We have cisco everything and I was told it was too expensive to have softphones on our cell, we instead must have a separate cell phone. I doubt that, but who knows.
And yet it wasn't too expensive to have Cisco... suspicious.
In network almost every core device (routers, switches and servers) may be NTP Master or Server. It depends on network design who will be the NTP Master, for me is the device which is "closest" to Internet.
Did I understand him correctly saying there are still ring networks used by metropolitan areas?
Resilient fiber networks frequently have two fibers - one going in each direction. It's often called a fiber ring.
But should not be, that's not a ring.
Yes, it is. Looks like this for example:
Network topology is a ring. But it's still good ol' ethernet.
I believe each blue line is a bidirectional link. So that each switch has two incoming links and two outgoing links. This type of topology is very common for a backbone where you have long distances. While a full mesh network is more resilient it requires a lot more fiber.

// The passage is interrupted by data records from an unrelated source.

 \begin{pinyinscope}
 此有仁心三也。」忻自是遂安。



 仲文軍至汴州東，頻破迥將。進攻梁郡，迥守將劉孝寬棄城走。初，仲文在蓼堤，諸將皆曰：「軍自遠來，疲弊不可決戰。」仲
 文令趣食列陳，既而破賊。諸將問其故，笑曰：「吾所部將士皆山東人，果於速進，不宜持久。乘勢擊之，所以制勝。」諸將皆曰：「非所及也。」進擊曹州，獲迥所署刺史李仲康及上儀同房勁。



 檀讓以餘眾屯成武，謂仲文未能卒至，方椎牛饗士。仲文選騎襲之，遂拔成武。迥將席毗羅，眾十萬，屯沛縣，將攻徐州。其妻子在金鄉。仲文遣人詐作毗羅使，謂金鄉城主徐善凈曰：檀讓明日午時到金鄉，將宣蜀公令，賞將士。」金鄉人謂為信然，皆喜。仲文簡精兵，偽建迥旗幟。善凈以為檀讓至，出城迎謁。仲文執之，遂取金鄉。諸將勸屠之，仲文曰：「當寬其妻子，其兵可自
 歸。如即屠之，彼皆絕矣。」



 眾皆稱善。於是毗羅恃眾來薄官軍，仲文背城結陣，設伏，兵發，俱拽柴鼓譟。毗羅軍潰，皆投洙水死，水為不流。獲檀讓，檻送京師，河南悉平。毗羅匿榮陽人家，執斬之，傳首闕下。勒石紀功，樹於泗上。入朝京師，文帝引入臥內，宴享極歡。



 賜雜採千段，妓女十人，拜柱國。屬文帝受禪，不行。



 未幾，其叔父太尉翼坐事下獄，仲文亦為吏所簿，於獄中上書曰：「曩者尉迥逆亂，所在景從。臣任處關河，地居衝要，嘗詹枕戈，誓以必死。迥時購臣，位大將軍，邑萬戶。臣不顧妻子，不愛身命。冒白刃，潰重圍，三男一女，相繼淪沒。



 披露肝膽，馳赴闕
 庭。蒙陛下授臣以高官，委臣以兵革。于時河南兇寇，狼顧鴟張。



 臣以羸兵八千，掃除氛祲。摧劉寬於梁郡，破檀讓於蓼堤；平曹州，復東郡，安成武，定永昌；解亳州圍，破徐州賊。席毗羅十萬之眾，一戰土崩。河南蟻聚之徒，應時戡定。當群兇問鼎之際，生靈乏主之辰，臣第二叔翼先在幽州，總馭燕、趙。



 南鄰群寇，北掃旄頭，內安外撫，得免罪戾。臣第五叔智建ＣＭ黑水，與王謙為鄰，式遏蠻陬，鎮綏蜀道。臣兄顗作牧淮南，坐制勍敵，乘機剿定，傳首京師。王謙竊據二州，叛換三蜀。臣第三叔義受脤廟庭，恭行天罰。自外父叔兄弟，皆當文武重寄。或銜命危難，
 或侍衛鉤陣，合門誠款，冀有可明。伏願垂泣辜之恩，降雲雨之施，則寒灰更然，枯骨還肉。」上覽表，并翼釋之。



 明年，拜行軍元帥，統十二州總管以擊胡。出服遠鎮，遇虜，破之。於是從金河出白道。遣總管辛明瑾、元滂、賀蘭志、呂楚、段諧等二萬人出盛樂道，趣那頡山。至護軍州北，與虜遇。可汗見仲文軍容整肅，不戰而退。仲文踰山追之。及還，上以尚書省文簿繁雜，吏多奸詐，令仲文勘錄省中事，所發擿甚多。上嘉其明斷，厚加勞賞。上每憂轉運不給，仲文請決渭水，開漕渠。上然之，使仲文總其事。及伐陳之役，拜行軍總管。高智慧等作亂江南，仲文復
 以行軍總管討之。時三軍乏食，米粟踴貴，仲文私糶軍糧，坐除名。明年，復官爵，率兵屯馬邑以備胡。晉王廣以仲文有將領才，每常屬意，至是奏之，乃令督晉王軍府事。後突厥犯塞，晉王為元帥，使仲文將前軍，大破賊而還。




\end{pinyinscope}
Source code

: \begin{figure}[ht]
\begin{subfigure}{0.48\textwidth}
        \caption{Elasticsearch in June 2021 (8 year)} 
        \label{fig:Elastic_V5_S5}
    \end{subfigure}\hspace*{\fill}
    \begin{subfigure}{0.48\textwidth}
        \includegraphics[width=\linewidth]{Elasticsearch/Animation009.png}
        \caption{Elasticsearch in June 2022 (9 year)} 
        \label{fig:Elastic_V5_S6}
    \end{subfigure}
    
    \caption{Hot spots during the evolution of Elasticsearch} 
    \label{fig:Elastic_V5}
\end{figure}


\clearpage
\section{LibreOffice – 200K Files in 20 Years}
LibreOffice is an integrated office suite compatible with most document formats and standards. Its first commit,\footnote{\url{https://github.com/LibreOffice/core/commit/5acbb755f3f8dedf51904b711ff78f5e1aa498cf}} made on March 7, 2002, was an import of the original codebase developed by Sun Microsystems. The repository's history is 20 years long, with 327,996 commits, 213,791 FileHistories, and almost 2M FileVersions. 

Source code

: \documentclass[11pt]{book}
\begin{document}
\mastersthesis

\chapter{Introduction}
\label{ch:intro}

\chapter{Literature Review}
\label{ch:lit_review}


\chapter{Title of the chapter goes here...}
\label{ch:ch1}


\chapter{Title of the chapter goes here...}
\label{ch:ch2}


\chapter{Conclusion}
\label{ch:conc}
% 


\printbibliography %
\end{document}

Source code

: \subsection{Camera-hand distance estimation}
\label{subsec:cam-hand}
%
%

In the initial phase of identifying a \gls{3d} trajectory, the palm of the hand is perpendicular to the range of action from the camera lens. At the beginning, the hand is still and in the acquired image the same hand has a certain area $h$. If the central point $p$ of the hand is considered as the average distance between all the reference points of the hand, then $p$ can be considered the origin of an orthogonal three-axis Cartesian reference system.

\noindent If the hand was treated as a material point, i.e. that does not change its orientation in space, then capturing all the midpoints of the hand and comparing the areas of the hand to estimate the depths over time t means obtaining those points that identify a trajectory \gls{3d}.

I had experience when "users" manipulate patch panel or switch and plug both end of the cable (patch cord) to the same switch, creating a physical loop, but STP blocks this and prevent network issues.
Yeah, having switches that have STP turned on by default can be such a life saver in those situations. One place I worked liked to put in unmanaged switches all over the place. Caused me multiple long nights just tracking down which switch was the issue and then finding the loop cable. I knew exactly what was going on, finding it without good documentation and people saying "Oh, there's another network thingy over here." was just so much.... fun.